Total private-sector student loan debt is estimated to be about $20 billion and growing. It is more than the external debt of the Ivory Coast. Many of these young people are in this situation because they have been betrayed by administrators in their own colleges and universities. The betrayers are the student aid officers who took bribes from loan companies to steer young people just out of high school into signing up for the high-interest, high-profit loans.NAF reports:
Our . . . investigation and those of others . . . revealed a series of payoffs, kickbacks, and luxury gifts to aid officials, thus compromising college-student relationships. Supposedly impartial intermediaries in the federal financial aid system were operating with substantial personal conflicts of interest.Now consider this: students graduating in 2009 will be saddled with the equivalent of home mortgages (without the home) and as the recession deepens, will have little prospect of finding a job.

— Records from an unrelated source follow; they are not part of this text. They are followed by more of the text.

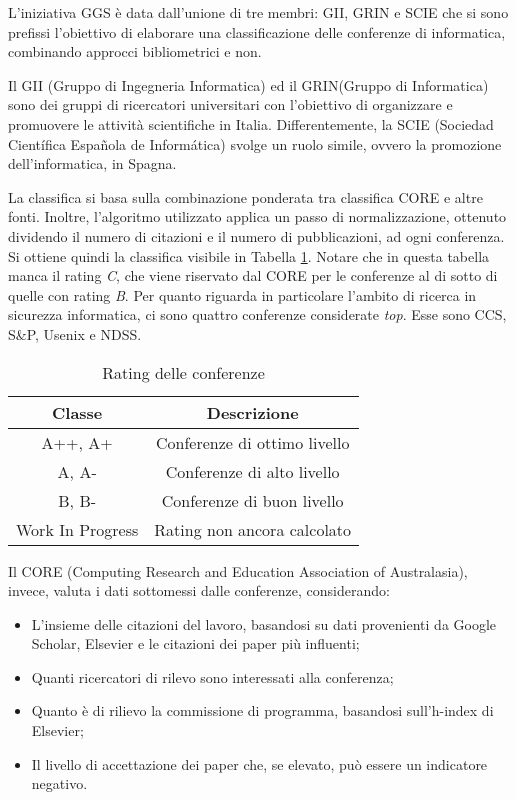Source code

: L'iniziativa GGS è data dall'unione di tre membri: GII, GRIN e SCIE che si sono prefissi l'obiettivo di elaborare una classificazione delle conferenze di informatica, combinando approcci bibliometrici e non.

Il GII (Gruppo di Ingegneria Informatica) \cite{gii} ed il GRIN(Gruppo di Informatica) \cite{grin} sono dei gruppi di ricercatori universitari con l'obiettivo di organizzare e promuovere le attività scientifiche in Italia. Differentemente, la SCIE (Sociedad Científica Española de Informática) svolge un ruolo simile, ovvero la promozione dell'informatica, in Spagna.

La classifica \cite{ggsRatingPdf} si basa sulla combinazione ponderata tra classifica CORE e altre fonti. Inoltre, l'algoritmo utilizzato applica un passo di normalizzazione, ottenuto dividendo il numero di citazioni e il numero di pubblicazioni, ad ogni conferenza.
Si ottiene quindi la classifica visibile in Tabella \ref{table:ratings}.
Notare che in questa tabella manca il rating \textit{C}, che viene riservato
dal CORE per le conferenze al di sotto di quelle con rating \textit{B}.
Per quanto riguarda in particolare l'ambito di ricerca in sicurezza informatica,
ci sono quattro conferenze considerate \textit{top}. Esse sono CCS, S\&P, Usenix
e NDSS.

\begin{table}
    \centering
    \begin{tabular}{||c c ||} 
     \hline
     Classe & Descrizione \\ [0.5ex] 
     \hline\hline
     A++, A+ & Conferenze di ottimo livello \\ 
     \hline
     A, A- & Conferenze di alto livello \\
     \hline
     B, B- & Conferenze di buon livello \\
     \hline
     Work In Progress & Rating non ancora calcolato \\
     \hline
    \end{tabular}
    \caption{Rating delle conferenze}
    \label{table:ratings}
\end{table}

Il CORE (Computing Research and Education Association of Australasia), invece, valuta i dati sottomessi dalle conferenze, considerando:
\begin{itemize}
    \item L'insieme delle citazioni del lavoro, basandosi su dati provenienti da Google Scholar, Elsevier e le citazioni dei paper più influenti; 
    \item Quanti ricercatori di rilevo sono interessati alla conferenza;
    \item Quanto è di rilievo la commissione di programma, basandosi sull'h-index di Elsevier;
    \item Il livello di accettazione dei paper che, se elevato, può essere un indicatore negativo.
\end{itemize}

On another note, today's WaPo had a full page advertisement by some presidents of major universities urging
"funding" of "construction and renovation projects on public and private campuses. The article said the university presidents' "proposed initial use for the money, would create hundreds of thousands of jobs. The proposed investment initially would be used to build classroom and research buildings that conform to "green" standards."Nothing said about upgrading existing buildings, funding scholarships, or hiring sufficient numbers of full-time faculty. Today's typical overpaid university president just loves building more buildings.